[Task statement]:
Copy out the data in full and exactly, passing over the pictures.

[Provided information]:
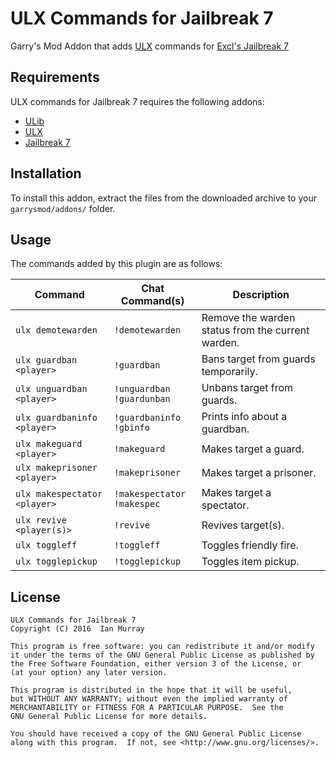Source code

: # ULX Commands for Jailbreak 7
Garry's Mod Addon that adds [ULX](https://github.com/TeamUlysses/ulx) commands for [Excl's Jailbreak 7](https://github.com/kurt-stolle/jailbreak)

## Requirements
ULX commands for Jailbreak 7 requires the following addons:

* [ULib](https://github.com/TeamUlysses/ulib)
* [ULX](https://github.com/TeamUlysses/ulx)
* [Jailbreak 7](https://github.com/kurt-stolle/jailbreak)

## Installation
To install this addon, extract the files from the downloaded archive to your `garrysmod/addons/` folder.

## Usage
The commands added by this plugin are as follows:

| Command                      | Chat Command(s)                   | Description                                       |
|------------------------------|-----------------------------------|---------------------------------------------------|
| `ulx demotewarden`           | `!demotewarden`                   | Remove the warden status from the current warden. |
| `ulx guardban <player>`      | `!guardban`                       | Bans target from guards temporarily.              |
| `ulx unguardban <player>`    | `!unguardban` <br> `!guardunban`  | Unbans target from guards.                        |
| `ulx guardbaninfo <player>`  | `!guardbaninfo` <br> `!gbinfo`    | Prints info about a guardban.                     |
| `ulx makeguard <player>`     | `!makeguard`                      | Makes target a guard.                             |
| `ulx makeprisoner <player>`  | `!makeprisoner`                   | Makes target a prisoner.                          |
| `ulx makespectator <player>` | `!makespectator` <br> `!makespec` | Makes target a spectator.                         |
| `ulx revive <player(s)>`     | `!revive`                         | Revives target(s).                                |
| `ulx toggleff`               | `!toggleff`                       | Toggles friendly fire.                            |
| `ulx togglepickup`           | `!togglepickup`                   | Toggles item pickup.                              |

## License
	ULX Commands for Jailbreak 7
	Copyright (C) 2016  Ian Murray

	This program is free software: you can redistribute it and/or modify
	it under the terms of the GNU General Public License as published by
	the Free Software Foundation, either version 3 of the License, or
	(at your option) any later version.

	This program is distributed in the hope that it will be useful,
	but WITHOUT ANY WARRANTY; without even the implied warranty of
	MERCHANTABILITY or FITNESS FOR A PARTICULAR PURPOSE.  See the
	GNU General Public License for more details.

	You should have received a copy of the GNU General Public License
	along with this program.  If not, see <http://www.gnu.org/licenses/>.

[Task answer]:
Source code

: # ULX Commands for Jailbreak 7
Garry's Mod Addon that adds [ULX](https://github.com/TeamUlysses/ulx) commands for [Excl's Jailbreak 7](https://github.com/kurt-stolle/jailbreak)

## Requirements
ULX commands for Jailbreak 7 requires the following addons:

* [ULib](https://github.com/TeamUlysses/ulib)
* [ULX](https://github.com/TeamUlysses/ulx)
* [Jailbreak 7](https://github.com/kurt-stolle/jailbreak)

## Installation
To install this addon, extract the files from the downloaded archive to your `garrysmod/addons/` folder.

## Usage
The commands added by this plugin are as follows:

| Command                      | Chat Command(s)                   | Description                                       |
|------------------------------|-----------------------------------|---------------------------------------------------|
| `ulx demotewarden`           | `!demotewarden`                   | Remove the warden status from the current warden. |
| `ulx guardban <player>`      | `!guardban`                       | Bans target from guards temporarily.              |
| `ulx unguardban <player>`    | `!unguardban` <br> `!guardunban`  | Unbans target from guards.                        |
| `ulx guardbaninfo <player>`  | `!guardbaninfo` <br> `!gbinfo`    | Prints info about a guardban.                     |
| `ulx makeguard <player>`     | `!makeguard`                      | Makes target a guard.                             |
| `ulx makeprisoner <player>`  | `!makeprisoner`                   | Makes target a prisoner.                          |
| `ulx makespectator <player>` | `!makespectator` <br> `!makespec` | Makes target a spectator.                         |
| `ulx revive <player(s)>`     | `!revive`                         | Revives target(s).                                |
| `ulx toggleff`               | `!toggleff`                       | Toggles friendly fire.                            |
| `ulx togglepickup`           | `!togglepickup`                   | Toggles item pickup.                              |

## License
	ULX Commands for Jailbreak 7
	Copyright (C) 2016  Ian Murray

	This program is free software: you can redistribute it and/or modify
	it under the terms of the GNU General Public License as published by
	the Free Software Foundation, either version 3 of the License, or
	(at your option) any later version.

	This program is distributed in the hope that it will be useful,
	but WITHOUT ANY WARRANTY; without even the implied warranty of
	MERCHANTABILITY or FITNESS FOR A PARTICULAR PURPOSE.  See the
	GNU General Public License for more details.

	You should have received a copy of the GNU General Public License
	along with this program.  If not, see <http://www.gnu.org/licenses/>.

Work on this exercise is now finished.